Kwame N. Owusu-Daaku, an Assistant Professor, is a qualitative researcher with interests in human geography, urban planning, and international development. He teaches courses related to human geography, environmental management and planning, and sustainability and is also interested in community engagement, and civic scholarship. His current research interests include climate change adaptation and resilience, brownfield redevelopment, international development, science education, and the social aspects of biophysical science.

Dr.
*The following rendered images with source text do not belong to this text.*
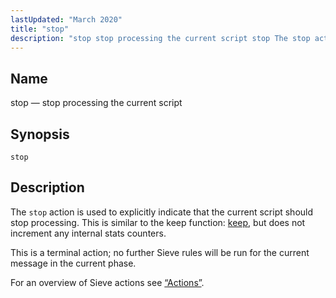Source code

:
 ```yaml
---
lastUpdated: "March 2020"
title: "stop"
description: "stop stop processing the current script stop The stop action is used to explicitly indicate that the current script should stop processing This is similar to the keep function keep but does not increment any internal stats counters This is a terminal action no further Sieve rules will be run..."
---
```


<a name="sieve.ref.stop"></a> 
## Name

stop — stop processing the current script

## Synopsis

`stop`

<a name="idp31276512"></a> 
## Description

The `stop` action is used to explicitly indicate that the current script should stop processing. This is similar to the keep function: [keep](/momentum/3/3-reference/sieve-ref-keep), but does not increment any internal stats counters.

This is a terminal action; no further Sieve rules will be run for the current message in the current phase.

For an overview of Sieve actions see [“Actions”](/momentum/3/3-reference/sieve-syntax-basic#sieve.syntax.basic.actions).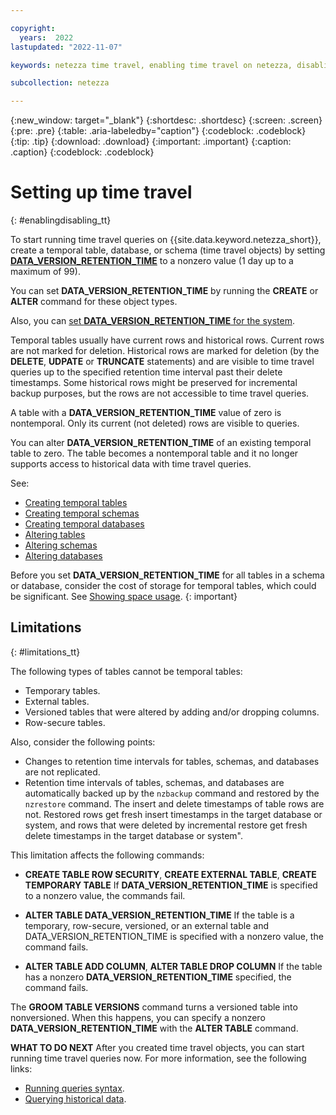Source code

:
 ```yaml
---

copyright:
  years:  2022
lastupdated: "2022-11-07"

keywords: netezza time travel, enabling time travel on netezza, disabling time travel on netezza, enabling time travel, disabling time travel, time travel

subcollection: netezza

---
```


{:new_window: target="_blank"}
{:shortdesc: .shortdesc}
{:screen: .screen}
{:pre: .pre}
{:table: .aria-labeledby="caption"}
{:codeblock: .codeblock}
{:tip: .tip}
{:download: .download}
{:important: .important}
{:caption: .caption}
{:codeblock: .codeblock}

# Setting up time travel
{: #enablingdisabling_tt}

To start running time travel queries on {{site.data.keyword.netezza_short}}, create a temporal table, database, or schema (time travel objects) by setting [**DATA_VERSION_RETENTION_TIME**](/docs/netezza?topic=netezza-dataretentioninterval_tt#dataretentionintervaldef_tt) to a nonzero value (1 day up to a maximum of 99).

You can set **DATA_VERSION_RETENTION_TIME** by running the **CREATE** or **ALTER** command for these object types.

Also, you can [set **DATA_VERSION_RETENTION_TIME** for the system](/docs/netezza?topic=netezza-dataretentioninterval_tt#settingretentioninterval_tt).

Temporal tables usually have current rows and historical rows. Current rows are not marked for deletion. Historical rows are marked for deletion (by the **DELETE**, **UDPATE** or **TRUNCATE** statements) and are visible to time travel queries up to the specified retention time interval past their delete timestamps. Some historical rows might be preserved for incremental backup purposes, but the rows are not accessible to time travel queries.

A table with a **DATA_VERSION_RETENTION_TIME** value of zero is nontemporal. Only its current (not deleted) rows are visible to queries.


You can alter **DATA_VERSION_RETENTION_TIME** of an existing temporal table to zero. The table becomes a nontemporal table and it no longer supports access to historical data with time travel queries.

See:

- [Creating temporal tables](/docs/netezza?topic=netezza-temporaltables_tt#creatingtemporal_tt)
- [Creating temporal schemas](/docs/netezza?topic=netezza-temporaltables_tt#createschemas_tt)
- [Creating temporal databases](/docs/netezza?topic=netezza-temporaltables_tt#createdb_tt)
- [Altering tables](/docs/netezza?topic=netezza-alteringobjects_tt#altertables_tt)
- [Altering schemas](/docs/netezza?topic=netezza-alteringobjects_tt#alteringschemas_tt)
- [Altering databases](/docs/netezza?topic=netezza-alteringobjects_tt#alterdb_tt)

Before you set **DATA_VERSION_RETENTION_TIME** for all tables in a schema or database, consider the cost of storage for temporal tables, which could be significant. See [Showing space usage](/docs/netezza?topic=netezza-showingspaceusage_tt).
{: important}

## Limitations
{: #limitations_tt}

The following types of tables cannot be temporal tables:

- Temporary tables.
- External tables.
- Versioned tables that were altered by adding and/or dropping columns.
- Row-secure tables.

Also, consider the following points:

- Changes to retention time intervals for tables, schemas, and databases are not replicated.
- Retention time intervals of tables, schemas, and databases are automatically backed up by the `nzbackup` command and restored by the `nzrestore` command. The insert and delete timestamps of table rows are not. Restored rows get fresh insert timestamps in the target database or system, and rows that were deleted by incremental restore get fresh delete timestamps in the target database or system". 

This limitation affects the following commands:

- **CREATE TABLE ROW SECURITY**, **CREATE EXTERNAL TABLE**, **CREATE TEMPORARY TABLE**
    If **DATA_VERSION_RETENTION_TIME** is specified to a nonzero value, the commands fail.

- **ALTER TABLE DATA_VERSION_RETENTION_TIME**
    If the table is a temporary, row-secure, versioned, or an external table and DATA_VERSION_RETENTION_TIME is specified with a nonzero value, the command fails.

- **ALTER TABLE ADD COLUMN**, **ALTER TABLE DROP COLUMN**
    If the table has a nonzero **DATA_VERSION_RETENTION_TIME** specified, the command fails.

The **GROOM TABLE VERSIONS** command turns a versioned table into nonversioned. When this happens, you can specify a nonzero **DATA_VERSION_RETENTION_TIME** with the **ALTER TABLE** command.



**WHAT TO DO NEXT**
After you created time travel objects, you can start running time travel queries now. For more information, see the following links:

- [Running queries syntax](/docs/netezza?topic=netezza-runningqueries_tt).
- [Querying historical data](/docs/netezza?topic=netezza-queryingdata_tt).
Owusu-Daaku joined the Kugelman Honors Program as a Faculty Fellow in Fall 2019. He teaches Honors Core III - Systems Thinking and Sustainability and encourages Honors students joining the two-year pathway to explore their education through an interdisciplinary lens.

Kwame has been awarded funding from the Robert Noyce Teacher Scholarship Program of the National Science Foundation and the Gulf Research Program of the National Academies of Sciences, Engineering, and Medicine.

Education

Ph.D. Geography, University of South Carolina, 2017
MS Urban and Regional Planning, University of Iowa, 2013
BSc Development Planning, Kwame Nkrumah University of Science and Technology, 2009

Research

His research focuses on the impacts of climate change and pollution on marginalized groups in coastal and inland coastal communities and the efforts of these groups to build resilience to these impacts. Specifically, he is interested in the ways in which climate change adaptation and brownfield redevelopment influence the practice of planning, producing new and unique impacts on marginalized populations in both rural and urban settings, locally and internationally. The goal of his research program is to pair this focus on unequal impacts with strategies such as citizen science to build awareness of -- and inspire action to improve – socio-environmental problems.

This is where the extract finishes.